En cuanto al órgano de impartición de justicia, denominado Tribunal Superior de Justicia, salvo haber creado un Consejo de la Judicatura, a semejanza de la Corte Federal, y haber ampliado juzgados y cambiado nombres a algunos, no ha tenido  cambios significativos, lo cual, en principio, abriría un amplio espacio para mejorar y modernizar sus procedimientos.

 

Al paso de los años, se habló en diferentes momentos de las transformaciones institucionales que aún debiera y pudiera tener nuestra capital.
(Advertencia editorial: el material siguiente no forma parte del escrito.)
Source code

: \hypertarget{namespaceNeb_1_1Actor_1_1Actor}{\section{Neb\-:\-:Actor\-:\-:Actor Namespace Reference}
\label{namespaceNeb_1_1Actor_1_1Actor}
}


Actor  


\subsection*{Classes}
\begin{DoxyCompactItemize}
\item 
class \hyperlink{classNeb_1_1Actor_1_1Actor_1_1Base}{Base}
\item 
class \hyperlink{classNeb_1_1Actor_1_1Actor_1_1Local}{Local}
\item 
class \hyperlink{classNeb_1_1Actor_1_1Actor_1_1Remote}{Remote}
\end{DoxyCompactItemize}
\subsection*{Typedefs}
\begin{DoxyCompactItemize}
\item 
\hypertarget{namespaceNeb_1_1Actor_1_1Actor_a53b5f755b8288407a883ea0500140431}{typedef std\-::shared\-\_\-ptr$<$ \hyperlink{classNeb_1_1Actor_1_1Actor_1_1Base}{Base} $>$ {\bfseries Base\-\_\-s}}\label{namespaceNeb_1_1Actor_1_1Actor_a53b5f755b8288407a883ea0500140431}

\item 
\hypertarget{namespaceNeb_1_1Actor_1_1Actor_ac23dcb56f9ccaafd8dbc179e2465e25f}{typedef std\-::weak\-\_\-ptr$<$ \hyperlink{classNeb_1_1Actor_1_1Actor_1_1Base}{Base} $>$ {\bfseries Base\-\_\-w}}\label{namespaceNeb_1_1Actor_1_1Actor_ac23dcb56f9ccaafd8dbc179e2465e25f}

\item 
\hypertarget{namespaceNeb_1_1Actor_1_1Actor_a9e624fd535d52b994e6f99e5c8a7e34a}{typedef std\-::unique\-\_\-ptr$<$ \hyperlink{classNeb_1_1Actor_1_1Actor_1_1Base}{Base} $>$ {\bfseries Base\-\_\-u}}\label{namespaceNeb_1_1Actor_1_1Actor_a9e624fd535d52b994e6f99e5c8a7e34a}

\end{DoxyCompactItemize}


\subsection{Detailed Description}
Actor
En ese sentido, se debatía si debería convertirse en un Estado más de la Federación o si debería ser una urbe autónoma con características similares a las de otras ciudades en el mundo, pero con un diseño más ad hoc a las características urbanas, demográficas y políticas de la capital actual. Se hicieron no pocas iniciativas, con mayor o menor alcance, y con ideas diversas de funcionamiento.

 

La propuesta de reforma constitucional más reciente, y que pudo transitar hasta su aprobación en ambas Cámaras del Congreso de la Unión, y en la mayoría de las legislaturas de los estados implica retomar ideas de varias de ellas y dar lugar a una ciudad autónoma, con todas las facultades en lo que toca a su gobierno interior, pero con las restricciones que implica seguir siendo capital de la República y sede de los poderes de la Unión.

 

Es una entidad federativa más, pero no un estado, y está obligada a garantizar la efectiva funcionalidad de los poderes federales, en su sede, para el Gobierno de todo el país.

 

Para ello, la propia Carta Magna asienta previsiones de subordinación y coordinación de los poderes locales respecto de los federales, y deja claro que el régimen interior estará supeditado a tres ordenamientos rectores: la propia Constitución de la República, las leyes del Congreso Federal sobre materias estratégicas en su sede y la Constitución Política de la ciudad.

 

La reforma constitucional aprobada precisa que será una Asamblea Constituyente, elegida para tal efecto, la que considere y apruebe una Constitución de la urbe. Asimismo, se previene que será la legislatura local la que, en su momento, adicione o reforme dicha Constitución.

 

Al respecto, vale la pena hacer algunas reflexiones, antes de entrar a una consideración más detallada, ¿es una Constitución lo que requiere nuestra ciudad para funcionar mejor, proporcionar atención y servicios con calidad para todos, tener viabilidad a futuro, garantizar más ampliamente los derechos ciudadanos y establecer las obligaciones consecuentes, así como asegurar una buena gobernanza? ¿No hubiera sido más fácil modificar el Estatuto de Gobierno y mejorar las leyes secundarias que permitieran mayor operatividad de las instituciones y servicios públicos más adecuados?

 

¿Los habitantes de la capital demandamos una Constitución o solicitamos que se respeten las leyes, que se manejen los recursos públicos con honradez y transparencia y que se escuchen y atiendan nuestras peticiones y opiniones con oportunidad?

 

¿Es verdad que una Constitución nueva (porque ya había un Estatuto de Gobierno equivalente) nos abrirá mayores oportunidades de bienestar, seguridad, orden, movilidad y limpieza en nuestra metrópoli?

 

Personalmente, considero que una nueva Constitución no garantiza que se respeten nuestros derechos, aunque se amplíe la lista. Estimo que un verdadero respeto a la ley y a la justicia, al igual que un gobierno eficaz y honrado, no se desprenderán mágicamente de un documento alternativo, por bien concebido y redactado que esté.

 

Intentaré, más adelante, explorar algunas de estas cuestiones.